= What needs to be done =
Your job is to report every line of the entries that has "mapped".

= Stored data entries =

[Start of section]

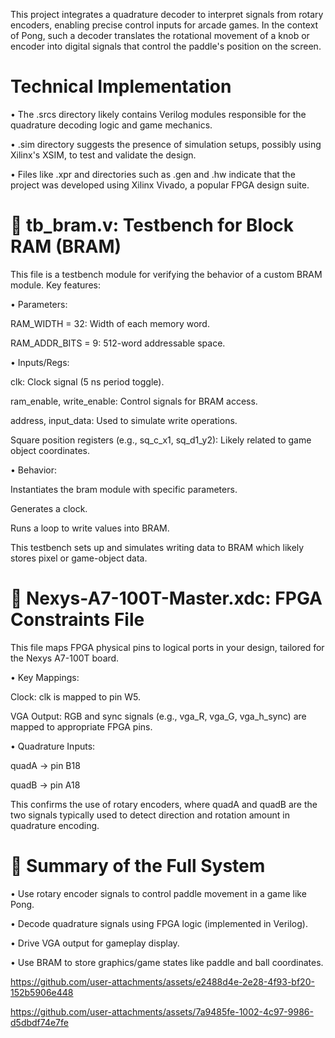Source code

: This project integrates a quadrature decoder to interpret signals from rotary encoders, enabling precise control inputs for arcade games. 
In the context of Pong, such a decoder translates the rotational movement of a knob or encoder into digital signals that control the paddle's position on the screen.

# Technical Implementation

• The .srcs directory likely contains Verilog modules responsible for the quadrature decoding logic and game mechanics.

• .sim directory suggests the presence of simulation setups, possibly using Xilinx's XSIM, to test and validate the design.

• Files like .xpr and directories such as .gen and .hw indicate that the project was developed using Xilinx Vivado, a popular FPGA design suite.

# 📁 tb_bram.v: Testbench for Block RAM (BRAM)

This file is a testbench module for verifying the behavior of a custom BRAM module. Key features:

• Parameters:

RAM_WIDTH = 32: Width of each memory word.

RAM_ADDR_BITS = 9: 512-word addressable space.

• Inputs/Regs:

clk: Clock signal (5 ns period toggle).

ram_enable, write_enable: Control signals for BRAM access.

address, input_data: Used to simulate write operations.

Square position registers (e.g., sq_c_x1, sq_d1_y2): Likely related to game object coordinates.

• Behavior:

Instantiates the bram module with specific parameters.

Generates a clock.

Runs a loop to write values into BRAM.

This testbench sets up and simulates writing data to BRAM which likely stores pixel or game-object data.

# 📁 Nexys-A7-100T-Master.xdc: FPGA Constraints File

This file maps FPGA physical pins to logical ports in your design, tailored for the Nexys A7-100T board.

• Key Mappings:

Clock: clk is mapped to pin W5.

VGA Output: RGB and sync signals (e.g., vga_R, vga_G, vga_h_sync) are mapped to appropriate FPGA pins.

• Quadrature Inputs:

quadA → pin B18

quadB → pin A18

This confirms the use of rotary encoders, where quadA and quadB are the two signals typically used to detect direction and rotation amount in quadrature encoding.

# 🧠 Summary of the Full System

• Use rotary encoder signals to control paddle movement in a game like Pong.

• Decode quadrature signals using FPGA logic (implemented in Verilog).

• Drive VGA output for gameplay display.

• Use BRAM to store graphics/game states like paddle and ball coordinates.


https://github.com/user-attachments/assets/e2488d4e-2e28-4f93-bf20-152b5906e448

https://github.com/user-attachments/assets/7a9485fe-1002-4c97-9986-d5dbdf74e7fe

[End of section]
[Start of section]

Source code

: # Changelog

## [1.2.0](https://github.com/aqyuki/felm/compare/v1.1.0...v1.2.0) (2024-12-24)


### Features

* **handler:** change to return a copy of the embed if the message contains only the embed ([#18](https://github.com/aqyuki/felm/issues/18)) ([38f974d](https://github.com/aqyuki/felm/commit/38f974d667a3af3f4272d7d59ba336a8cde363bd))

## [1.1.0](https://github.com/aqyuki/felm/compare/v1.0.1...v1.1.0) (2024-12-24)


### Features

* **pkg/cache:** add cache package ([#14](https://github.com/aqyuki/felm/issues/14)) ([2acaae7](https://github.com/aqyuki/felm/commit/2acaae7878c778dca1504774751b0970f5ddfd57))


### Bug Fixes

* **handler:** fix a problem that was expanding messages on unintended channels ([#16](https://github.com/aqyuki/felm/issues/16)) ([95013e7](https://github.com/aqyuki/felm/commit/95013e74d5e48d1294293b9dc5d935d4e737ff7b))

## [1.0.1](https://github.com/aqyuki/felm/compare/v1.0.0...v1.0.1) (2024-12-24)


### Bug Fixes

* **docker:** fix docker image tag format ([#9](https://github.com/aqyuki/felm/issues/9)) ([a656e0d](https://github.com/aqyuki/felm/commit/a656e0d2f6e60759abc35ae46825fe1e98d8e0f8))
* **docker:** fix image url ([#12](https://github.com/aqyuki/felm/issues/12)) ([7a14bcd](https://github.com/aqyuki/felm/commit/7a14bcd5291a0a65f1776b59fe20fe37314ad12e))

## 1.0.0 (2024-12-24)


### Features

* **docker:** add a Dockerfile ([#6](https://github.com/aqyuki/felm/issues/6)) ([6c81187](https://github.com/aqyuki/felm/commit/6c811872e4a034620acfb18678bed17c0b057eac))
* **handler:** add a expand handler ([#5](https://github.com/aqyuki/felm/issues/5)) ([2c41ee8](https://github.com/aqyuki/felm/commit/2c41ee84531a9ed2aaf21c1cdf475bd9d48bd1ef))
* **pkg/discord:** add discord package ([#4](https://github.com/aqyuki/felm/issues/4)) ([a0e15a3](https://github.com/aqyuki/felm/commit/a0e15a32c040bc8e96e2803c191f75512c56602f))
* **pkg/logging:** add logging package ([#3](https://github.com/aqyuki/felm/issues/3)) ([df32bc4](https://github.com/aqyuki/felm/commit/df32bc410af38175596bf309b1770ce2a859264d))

[End of section]

= Expected answer =
Clock: clk is mapped to pin W5.
VGA Output: RGB and sync signals (e.g., vga_R, vga_G, vga_h_sync) are mapped to appropriate FPGA pins.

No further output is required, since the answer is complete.